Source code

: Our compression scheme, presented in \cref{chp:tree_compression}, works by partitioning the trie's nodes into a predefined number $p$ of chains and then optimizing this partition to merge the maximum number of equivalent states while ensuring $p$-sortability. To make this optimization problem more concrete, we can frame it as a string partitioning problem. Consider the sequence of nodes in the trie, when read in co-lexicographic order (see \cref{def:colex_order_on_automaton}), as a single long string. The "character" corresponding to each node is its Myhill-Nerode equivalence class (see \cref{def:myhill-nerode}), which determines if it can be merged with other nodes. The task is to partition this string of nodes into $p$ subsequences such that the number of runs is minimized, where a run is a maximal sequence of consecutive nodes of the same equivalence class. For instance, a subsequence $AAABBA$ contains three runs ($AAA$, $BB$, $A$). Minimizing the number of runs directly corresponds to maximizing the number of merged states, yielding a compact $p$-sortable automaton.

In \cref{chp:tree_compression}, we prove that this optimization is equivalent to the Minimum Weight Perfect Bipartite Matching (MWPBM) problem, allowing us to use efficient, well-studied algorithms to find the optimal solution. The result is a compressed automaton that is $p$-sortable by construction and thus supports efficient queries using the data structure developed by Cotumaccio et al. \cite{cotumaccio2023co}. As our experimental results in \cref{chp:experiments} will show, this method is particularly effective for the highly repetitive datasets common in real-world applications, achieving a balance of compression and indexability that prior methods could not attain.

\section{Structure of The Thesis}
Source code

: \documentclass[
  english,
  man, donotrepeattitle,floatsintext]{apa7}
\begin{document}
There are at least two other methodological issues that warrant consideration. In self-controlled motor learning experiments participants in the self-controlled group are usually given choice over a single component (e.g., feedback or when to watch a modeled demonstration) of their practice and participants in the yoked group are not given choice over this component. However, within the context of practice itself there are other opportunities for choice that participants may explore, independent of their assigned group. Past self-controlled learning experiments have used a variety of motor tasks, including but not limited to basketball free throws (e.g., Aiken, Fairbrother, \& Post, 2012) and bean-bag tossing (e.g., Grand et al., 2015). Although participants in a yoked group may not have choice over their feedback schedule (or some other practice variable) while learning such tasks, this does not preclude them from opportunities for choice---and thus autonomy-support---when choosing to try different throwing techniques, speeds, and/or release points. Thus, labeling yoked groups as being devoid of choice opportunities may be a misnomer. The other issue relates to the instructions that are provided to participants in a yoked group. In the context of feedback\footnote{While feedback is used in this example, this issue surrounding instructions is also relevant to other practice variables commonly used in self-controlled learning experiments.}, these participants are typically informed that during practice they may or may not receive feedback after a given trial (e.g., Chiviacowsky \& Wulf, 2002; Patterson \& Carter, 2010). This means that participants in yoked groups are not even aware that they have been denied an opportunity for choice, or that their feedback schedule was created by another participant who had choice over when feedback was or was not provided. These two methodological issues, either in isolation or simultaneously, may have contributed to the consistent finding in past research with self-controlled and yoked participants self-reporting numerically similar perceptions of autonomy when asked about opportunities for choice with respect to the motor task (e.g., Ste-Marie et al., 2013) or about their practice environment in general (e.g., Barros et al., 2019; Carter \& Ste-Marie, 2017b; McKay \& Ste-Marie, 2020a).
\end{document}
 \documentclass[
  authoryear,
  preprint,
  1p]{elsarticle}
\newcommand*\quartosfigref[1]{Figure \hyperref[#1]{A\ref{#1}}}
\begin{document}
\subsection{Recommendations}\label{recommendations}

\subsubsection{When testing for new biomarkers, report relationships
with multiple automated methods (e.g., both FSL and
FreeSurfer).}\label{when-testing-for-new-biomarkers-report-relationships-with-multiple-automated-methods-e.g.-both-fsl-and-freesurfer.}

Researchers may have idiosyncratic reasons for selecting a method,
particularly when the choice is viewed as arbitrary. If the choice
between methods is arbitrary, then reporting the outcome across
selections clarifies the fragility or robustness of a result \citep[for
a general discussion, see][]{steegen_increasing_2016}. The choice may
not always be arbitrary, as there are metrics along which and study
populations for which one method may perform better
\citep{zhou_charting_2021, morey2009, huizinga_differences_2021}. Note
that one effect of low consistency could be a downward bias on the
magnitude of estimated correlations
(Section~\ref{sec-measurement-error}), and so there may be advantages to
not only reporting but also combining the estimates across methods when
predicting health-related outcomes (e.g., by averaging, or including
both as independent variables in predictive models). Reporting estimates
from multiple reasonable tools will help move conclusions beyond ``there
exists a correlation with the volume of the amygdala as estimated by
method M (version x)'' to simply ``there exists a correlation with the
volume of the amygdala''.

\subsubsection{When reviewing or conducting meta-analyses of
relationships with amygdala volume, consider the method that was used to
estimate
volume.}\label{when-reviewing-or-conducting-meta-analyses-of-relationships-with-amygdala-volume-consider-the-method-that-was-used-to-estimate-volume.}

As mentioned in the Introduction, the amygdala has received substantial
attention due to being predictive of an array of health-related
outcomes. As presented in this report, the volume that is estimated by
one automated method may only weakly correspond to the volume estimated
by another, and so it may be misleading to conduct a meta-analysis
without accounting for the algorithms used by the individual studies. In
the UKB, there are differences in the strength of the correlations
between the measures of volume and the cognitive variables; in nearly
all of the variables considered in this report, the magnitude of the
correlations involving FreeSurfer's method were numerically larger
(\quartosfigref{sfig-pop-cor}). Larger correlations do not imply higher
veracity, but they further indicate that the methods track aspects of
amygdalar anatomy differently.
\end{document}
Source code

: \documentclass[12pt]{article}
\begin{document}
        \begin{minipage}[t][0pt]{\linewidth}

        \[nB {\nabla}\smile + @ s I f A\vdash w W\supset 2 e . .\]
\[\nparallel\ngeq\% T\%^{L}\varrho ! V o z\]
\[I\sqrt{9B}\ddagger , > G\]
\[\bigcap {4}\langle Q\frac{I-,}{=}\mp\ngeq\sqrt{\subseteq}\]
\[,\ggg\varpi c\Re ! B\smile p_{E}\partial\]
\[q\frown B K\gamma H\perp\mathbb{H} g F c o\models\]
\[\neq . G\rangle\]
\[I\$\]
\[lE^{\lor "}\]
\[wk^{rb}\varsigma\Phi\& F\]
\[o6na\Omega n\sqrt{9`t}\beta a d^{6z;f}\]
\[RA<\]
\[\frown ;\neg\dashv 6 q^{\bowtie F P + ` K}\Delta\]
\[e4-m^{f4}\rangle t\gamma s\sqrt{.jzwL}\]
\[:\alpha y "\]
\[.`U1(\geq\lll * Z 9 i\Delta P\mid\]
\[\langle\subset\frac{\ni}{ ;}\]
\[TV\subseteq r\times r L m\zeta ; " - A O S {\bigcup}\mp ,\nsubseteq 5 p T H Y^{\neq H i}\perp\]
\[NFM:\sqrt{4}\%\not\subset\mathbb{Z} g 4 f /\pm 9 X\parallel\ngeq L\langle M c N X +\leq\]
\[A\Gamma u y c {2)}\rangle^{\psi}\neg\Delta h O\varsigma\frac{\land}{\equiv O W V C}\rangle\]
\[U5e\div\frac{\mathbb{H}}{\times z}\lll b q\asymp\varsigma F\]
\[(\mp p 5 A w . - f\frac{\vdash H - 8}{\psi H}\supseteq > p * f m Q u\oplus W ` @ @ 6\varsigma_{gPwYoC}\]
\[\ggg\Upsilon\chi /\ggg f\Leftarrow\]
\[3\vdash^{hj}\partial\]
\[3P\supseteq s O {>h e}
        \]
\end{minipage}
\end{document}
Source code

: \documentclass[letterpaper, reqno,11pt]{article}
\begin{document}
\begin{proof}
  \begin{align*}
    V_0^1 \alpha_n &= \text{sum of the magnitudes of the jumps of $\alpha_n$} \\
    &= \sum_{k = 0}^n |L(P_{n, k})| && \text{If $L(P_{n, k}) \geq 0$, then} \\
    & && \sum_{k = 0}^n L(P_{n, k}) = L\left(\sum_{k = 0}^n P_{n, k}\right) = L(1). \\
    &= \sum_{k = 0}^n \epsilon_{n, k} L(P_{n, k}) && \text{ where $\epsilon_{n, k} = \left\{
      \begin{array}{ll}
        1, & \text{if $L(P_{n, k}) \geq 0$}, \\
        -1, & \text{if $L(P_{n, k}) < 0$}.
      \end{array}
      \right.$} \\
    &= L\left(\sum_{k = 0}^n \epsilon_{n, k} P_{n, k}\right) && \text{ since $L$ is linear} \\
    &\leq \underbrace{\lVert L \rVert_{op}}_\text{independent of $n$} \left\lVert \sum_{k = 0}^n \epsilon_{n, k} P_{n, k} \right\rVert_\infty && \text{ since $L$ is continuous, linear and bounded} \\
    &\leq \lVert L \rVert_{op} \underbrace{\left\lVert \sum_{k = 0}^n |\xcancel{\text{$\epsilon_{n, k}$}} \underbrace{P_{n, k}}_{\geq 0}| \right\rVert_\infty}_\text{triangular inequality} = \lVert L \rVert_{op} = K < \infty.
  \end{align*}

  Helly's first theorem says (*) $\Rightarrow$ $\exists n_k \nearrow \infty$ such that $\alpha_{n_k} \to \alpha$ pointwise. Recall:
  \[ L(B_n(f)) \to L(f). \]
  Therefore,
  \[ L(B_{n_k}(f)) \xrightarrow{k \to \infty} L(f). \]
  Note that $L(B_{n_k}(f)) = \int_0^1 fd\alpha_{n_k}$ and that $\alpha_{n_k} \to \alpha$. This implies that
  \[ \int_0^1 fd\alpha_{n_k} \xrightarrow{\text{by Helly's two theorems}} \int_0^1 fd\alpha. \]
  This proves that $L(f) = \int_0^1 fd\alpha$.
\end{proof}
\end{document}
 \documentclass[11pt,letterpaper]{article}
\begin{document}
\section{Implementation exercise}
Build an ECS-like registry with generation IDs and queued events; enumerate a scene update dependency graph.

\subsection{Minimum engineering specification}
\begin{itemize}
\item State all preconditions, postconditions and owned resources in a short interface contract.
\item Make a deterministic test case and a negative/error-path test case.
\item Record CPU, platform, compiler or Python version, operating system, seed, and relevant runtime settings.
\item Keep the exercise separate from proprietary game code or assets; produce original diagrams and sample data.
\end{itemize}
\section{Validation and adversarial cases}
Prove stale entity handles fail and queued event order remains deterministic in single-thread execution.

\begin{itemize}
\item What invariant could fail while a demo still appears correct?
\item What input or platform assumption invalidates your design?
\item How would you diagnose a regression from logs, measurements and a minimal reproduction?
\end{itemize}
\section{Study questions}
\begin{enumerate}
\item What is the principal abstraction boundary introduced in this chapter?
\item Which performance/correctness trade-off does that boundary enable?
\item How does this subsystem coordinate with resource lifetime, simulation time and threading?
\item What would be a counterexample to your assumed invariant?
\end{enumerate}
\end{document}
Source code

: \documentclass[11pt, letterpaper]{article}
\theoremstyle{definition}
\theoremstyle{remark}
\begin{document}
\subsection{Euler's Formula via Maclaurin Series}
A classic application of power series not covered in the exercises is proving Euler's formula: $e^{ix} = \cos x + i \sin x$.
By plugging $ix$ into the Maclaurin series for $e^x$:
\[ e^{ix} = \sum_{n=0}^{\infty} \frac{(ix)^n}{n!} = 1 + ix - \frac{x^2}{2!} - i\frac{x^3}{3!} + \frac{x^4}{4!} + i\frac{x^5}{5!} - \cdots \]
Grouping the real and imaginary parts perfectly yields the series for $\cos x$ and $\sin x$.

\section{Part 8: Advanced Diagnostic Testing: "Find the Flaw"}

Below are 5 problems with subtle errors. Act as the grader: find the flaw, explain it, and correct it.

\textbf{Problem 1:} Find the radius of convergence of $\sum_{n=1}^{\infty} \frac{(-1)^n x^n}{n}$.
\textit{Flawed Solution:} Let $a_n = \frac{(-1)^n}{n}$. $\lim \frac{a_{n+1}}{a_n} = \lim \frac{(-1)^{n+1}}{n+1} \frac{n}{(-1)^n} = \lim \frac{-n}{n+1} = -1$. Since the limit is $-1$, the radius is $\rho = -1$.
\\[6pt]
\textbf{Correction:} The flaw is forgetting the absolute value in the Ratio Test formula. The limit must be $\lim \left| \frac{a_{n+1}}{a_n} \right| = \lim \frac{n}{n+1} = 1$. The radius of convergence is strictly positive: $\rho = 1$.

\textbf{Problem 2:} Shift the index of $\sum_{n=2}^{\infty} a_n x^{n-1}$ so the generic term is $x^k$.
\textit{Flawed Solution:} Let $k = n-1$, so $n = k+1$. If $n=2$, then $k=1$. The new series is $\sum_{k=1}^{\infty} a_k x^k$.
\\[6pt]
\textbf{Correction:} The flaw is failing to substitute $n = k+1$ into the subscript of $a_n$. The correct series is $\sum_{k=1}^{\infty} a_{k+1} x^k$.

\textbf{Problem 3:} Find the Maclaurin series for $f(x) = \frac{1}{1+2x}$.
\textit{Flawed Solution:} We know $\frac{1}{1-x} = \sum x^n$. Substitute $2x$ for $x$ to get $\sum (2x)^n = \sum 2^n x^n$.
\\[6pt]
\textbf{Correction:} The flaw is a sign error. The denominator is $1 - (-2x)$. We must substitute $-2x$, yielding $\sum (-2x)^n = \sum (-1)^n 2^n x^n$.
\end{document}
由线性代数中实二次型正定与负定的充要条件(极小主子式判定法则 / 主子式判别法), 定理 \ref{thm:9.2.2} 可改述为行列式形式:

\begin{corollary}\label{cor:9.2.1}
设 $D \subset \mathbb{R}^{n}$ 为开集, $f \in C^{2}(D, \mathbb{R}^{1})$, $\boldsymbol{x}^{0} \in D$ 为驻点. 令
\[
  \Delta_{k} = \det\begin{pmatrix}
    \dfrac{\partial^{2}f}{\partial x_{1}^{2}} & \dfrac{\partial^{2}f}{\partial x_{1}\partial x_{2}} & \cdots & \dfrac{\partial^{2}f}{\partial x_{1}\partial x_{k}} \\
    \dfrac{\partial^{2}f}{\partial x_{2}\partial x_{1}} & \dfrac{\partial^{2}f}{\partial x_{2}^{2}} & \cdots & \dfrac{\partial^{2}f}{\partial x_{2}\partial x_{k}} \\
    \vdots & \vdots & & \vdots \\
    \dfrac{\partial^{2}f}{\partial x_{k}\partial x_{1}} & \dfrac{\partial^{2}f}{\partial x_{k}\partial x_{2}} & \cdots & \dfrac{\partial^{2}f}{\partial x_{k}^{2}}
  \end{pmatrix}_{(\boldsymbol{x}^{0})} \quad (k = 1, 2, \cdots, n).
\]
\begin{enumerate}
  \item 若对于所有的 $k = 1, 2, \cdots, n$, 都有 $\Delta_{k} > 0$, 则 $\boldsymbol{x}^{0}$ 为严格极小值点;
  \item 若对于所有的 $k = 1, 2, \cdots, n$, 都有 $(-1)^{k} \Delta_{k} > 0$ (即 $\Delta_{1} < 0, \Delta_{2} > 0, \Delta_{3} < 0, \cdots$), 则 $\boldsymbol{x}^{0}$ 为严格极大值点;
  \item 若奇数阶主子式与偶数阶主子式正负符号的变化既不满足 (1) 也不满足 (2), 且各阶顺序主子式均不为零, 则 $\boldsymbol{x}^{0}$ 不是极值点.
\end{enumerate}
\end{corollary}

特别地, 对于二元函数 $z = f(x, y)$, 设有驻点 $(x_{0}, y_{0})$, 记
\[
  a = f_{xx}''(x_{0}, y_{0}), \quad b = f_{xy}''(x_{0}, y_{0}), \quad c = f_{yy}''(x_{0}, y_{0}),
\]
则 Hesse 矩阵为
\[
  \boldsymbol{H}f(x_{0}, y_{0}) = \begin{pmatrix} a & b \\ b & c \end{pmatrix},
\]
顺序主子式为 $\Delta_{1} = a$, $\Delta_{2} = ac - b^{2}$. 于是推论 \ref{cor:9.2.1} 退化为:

========

## What you have to do
Check the listing above for lines containing the string "smile", and copy each one.

## Answer to the problem
        \[nB {\nabla}\smile + @ s I f A\vdash w W\supset 2 e . .\]
\[,\ggg\varpi c\Re ! B\smile p_{E}\partial\]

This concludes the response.